When I was a boy, there were two realities I had to accept. The first was that our backyard was too small for a pony.  The second was that I was going to have athlete's foot forever. 

If only you could have seen it.  My brothers and I all had athlete's foot.  We did everything right and still it persisted.  We carefully dried between our toes.  We doused our feet with antiseptics from the drugstore.  We soaked our feet in potassium permanganate solution (the stuff that left a permanently purple water line on our old porcelain foot basin).  We used foot powders and we changed our socks nearly as often as puppies change papers.  Nothing worked. 

We all went to the YMCA and practically lived there on Saturdays.  There, the first thing you'd smell in the locker room was NOT sweat and certainly not dirty feet.  It was the strong scent of chlorine and plenty of it.  The custodians seemed to constantly be disinfecting the whole place, especially the changing rooms and showers.  The place was spotless, and the pool was like diving into the middle of a Clorox commercial.  There was precious little possibility of a foot fungus surviving there. 

And it didn't, except on our feet. 

My first real lesson in natural healing occurred the year summer day camp began in rural Bergen, New York.  The "Y" had a camp with no place to swim.  The bordering creek was stagnant and muddy (If you are from around here, you know that Black Creek didn't get its name for nothing) and the camp's outdoor pool was still a dream.  So, the counselors put us on a bus dressed in swimsuits and sneakers and took us to a nearby farm.  Some arrangement had been made so we could swim in the farmer's pond. 

I still remember learning the "flutter kick" with crayfish within arms reach and bullheads swimming around my feet.  It was a surrealistic experience for an eight year old, believe me. 

When we were finished with our swimming lessons, we were a lot dirtier than we ever got at the "Y."  We sat on the ground in the sun and quickly put our socks, without time to dry our feet, before catching the bus back to camp.  No disinfectant in sight, just the occasional cow cookie. 
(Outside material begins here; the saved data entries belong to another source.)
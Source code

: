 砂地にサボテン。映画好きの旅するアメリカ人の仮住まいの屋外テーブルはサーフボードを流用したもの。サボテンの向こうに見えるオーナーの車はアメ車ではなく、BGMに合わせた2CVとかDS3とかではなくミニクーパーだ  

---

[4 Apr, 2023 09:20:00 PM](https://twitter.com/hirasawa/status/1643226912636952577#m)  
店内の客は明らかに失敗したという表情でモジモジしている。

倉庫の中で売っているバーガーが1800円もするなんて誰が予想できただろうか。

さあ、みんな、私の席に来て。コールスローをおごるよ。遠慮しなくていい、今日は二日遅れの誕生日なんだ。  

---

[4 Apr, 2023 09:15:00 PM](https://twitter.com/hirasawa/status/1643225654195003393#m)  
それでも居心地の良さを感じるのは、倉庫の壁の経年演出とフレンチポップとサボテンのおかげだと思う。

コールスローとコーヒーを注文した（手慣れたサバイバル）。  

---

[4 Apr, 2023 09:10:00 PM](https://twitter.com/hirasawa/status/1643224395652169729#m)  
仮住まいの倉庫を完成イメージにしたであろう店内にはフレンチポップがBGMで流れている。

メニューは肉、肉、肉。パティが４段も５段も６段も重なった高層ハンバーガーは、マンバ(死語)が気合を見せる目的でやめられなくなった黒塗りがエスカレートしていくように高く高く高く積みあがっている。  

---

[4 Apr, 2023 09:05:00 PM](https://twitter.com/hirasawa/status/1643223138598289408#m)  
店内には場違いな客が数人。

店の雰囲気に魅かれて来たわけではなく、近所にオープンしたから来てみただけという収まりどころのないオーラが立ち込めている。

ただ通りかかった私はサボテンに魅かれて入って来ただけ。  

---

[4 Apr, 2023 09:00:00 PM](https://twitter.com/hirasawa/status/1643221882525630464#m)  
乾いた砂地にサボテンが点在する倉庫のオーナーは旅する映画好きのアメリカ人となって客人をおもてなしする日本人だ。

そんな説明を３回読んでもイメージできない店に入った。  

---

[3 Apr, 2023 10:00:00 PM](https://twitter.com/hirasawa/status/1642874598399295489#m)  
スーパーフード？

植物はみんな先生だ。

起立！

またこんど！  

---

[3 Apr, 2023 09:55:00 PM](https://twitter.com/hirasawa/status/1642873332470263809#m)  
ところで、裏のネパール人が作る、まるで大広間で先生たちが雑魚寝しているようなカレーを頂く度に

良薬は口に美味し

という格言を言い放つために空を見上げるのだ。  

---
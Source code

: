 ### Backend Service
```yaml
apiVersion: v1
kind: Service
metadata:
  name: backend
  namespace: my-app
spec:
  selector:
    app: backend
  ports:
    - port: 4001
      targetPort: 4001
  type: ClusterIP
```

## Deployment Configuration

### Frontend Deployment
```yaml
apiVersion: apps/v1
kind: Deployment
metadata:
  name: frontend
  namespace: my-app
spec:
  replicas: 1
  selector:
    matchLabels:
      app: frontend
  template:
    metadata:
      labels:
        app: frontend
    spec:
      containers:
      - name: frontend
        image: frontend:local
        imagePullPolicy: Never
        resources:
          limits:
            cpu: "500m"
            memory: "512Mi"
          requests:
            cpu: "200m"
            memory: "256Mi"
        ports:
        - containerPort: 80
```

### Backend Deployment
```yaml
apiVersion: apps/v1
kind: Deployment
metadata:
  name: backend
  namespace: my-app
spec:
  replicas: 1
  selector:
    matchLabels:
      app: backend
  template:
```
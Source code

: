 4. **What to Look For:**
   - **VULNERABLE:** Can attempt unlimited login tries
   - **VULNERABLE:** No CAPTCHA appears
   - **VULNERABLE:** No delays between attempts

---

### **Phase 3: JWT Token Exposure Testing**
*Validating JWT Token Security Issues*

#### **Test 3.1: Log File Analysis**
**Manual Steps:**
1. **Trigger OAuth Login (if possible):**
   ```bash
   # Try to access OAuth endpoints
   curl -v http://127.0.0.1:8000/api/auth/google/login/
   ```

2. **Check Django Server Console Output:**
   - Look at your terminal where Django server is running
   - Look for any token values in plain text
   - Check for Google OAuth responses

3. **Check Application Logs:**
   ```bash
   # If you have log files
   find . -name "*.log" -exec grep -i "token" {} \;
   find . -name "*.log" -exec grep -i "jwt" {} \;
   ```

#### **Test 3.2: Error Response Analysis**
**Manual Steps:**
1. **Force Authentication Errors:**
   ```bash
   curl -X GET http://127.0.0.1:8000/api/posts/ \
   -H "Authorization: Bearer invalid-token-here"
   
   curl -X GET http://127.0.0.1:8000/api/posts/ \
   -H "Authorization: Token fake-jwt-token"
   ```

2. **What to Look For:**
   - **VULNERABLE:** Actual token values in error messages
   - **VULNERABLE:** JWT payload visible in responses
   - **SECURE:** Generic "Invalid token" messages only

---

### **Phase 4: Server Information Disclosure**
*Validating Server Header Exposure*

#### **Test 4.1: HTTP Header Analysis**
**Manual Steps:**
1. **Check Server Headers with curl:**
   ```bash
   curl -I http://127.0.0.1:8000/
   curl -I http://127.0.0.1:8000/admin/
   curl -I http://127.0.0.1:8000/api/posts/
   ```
Immediately that summer, my athlete's foot went away. 

Looking back, I think it was the sunlight that did it.  Fungi in general and athlete's foot fungi in particular love shade.  When we swam outside and dressed outside, the sun got to our toes.  Sunlight did what sanitation couldn't. 

Ringworm is not a worm at all, but another fungus.  If you've ever had this on your tummy, your arm, or behind a knee, you'll recall that these are generally places that are covered by clothes.  If you've always wanted a reason to become a nudist, please don't use this as an excuse.  Still, sunlight is an effective, natural treatment for skin fungus. 

When it is not sunny camping weather, careful use of a sun lamp will work just as well.  Caution: always wear heavily tinted eye protection when using a sun lamp.  (And don't forget your sun block when you go outdoors.  Just leave it off the toes and anywhere else the fungus are among us.) 

I taught high school and college biology for too long to resist this:  So what do you call a mushroom who takes everybody out for dinner, a show and a lot of laughs?  A fungi to be with.  Whoo. 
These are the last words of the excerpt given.